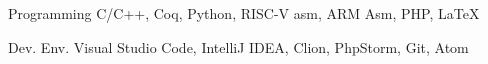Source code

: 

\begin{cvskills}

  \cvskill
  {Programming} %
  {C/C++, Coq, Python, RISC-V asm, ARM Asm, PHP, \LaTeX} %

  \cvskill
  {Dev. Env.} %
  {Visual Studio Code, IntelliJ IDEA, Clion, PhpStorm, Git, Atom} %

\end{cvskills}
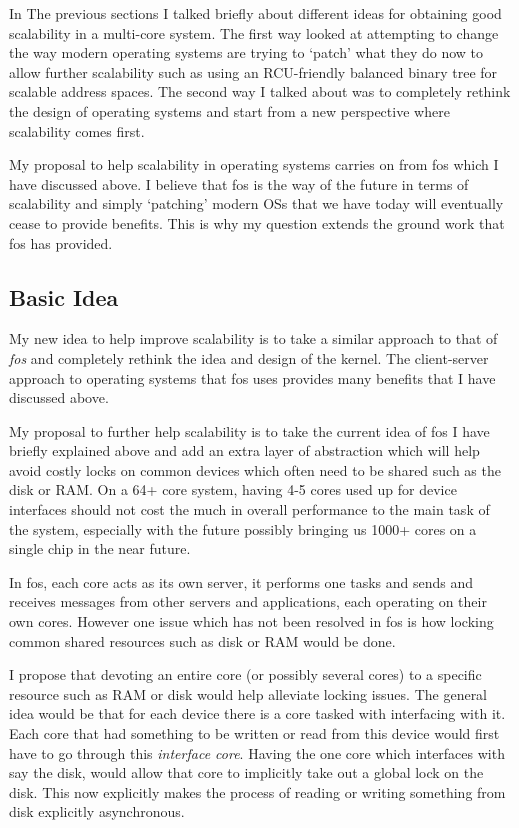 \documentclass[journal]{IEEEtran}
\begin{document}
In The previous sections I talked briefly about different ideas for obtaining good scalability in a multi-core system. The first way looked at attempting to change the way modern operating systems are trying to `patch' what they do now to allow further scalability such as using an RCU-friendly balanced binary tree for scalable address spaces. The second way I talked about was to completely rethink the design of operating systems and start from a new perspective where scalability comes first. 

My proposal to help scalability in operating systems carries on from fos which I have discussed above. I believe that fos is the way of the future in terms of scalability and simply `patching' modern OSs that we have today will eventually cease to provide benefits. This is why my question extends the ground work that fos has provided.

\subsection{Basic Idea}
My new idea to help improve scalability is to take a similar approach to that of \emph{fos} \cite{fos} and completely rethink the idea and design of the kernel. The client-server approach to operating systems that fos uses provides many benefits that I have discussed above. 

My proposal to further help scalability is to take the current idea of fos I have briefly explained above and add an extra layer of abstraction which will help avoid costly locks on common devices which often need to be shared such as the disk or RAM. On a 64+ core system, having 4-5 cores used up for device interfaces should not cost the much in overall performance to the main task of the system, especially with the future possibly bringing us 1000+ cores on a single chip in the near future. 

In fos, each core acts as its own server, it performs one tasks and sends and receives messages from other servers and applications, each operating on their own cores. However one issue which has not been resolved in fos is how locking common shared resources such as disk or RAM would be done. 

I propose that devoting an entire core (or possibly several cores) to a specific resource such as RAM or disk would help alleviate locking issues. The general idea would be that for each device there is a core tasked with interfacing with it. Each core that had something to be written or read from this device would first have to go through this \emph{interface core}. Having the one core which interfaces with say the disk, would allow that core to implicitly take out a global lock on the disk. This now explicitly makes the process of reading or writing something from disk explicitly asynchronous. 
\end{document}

-.-.-

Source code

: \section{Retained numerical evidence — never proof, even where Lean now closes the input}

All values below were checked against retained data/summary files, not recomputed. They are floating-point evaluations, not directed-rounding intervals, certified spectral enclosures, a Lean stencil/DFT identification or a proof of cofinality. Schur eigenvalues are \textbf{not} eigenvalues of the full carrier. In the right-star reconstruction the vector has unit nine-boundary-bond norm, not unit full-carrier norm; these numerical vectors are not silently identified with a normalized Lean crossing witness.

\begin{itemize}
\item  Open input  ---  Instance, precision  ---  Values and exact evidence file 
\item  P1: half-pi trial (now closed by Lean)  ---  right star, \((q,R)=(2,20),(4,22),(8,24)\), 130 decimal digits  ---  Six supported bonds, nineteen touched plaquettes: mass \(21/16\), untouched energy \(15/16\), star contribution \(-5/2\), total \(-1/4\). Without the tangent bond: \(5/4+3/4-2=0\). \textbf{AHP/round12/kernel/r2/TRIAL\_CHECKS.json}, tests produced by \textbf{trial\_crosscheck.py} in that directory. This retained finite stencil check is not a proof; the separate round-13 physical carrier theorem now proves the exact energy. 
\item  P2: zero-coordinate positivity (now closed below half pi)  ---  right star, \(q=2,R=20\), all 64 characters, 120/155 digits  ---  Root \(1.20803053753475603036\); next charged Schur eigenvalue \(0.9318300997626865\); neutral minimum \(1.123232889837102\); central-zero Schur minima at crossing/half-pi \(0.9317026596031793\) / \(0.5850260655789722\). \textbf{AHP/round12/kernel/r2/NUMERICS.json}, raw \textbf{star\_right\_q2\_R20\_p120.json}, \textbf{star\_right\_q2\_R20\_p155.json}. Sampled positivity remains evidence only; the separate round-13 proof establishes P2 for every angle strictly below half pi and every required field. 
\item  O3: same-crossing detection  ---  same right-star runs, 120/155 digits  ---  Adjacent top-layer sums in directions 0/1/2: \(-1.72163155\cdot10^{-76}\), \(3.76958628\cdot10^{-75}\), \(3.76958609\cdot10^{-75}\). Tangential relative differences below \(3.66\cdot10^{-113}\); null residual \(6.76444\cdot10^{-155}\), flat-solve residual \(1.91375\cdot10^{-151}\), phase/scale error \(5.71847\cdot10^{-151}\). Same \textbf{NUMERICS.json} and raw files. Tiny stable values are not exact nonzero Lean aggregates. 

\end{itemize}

-.-.-

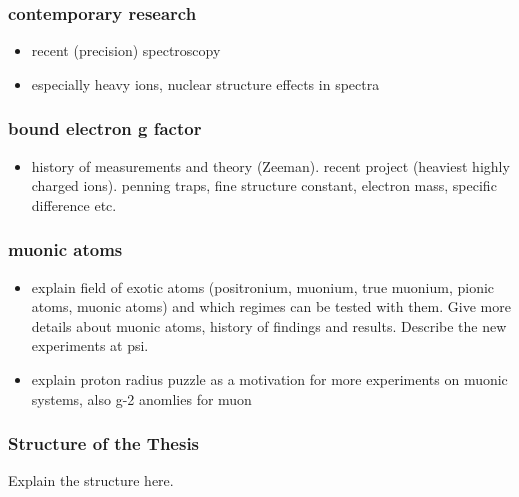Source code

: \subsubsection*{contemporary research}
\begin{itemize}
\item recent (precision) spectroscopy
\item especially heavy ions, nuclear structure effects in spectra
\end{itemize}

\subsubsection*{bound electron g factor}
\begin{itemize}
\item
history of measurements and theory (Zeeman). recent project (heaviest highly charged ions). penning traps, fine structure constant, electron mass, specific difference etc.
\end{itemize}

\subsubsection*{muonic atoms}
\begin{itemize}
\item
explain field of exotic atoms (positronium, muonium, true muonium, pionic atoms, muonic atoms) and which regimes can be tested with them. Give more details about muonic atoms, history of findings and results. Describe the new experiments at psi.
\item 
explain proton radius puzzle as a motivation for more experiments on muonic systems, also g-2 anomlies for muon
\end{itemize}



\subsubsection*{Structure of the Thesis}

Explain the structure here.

-.-.-

Copy, from the data above, every line where the word "recent" appears.

\item recent (precision) spectroscopy
history of measurements and theory (Zeeman). recent project (heaviest highly charged ions). penning traps, fine structure constant, electron mass, specific difference etc.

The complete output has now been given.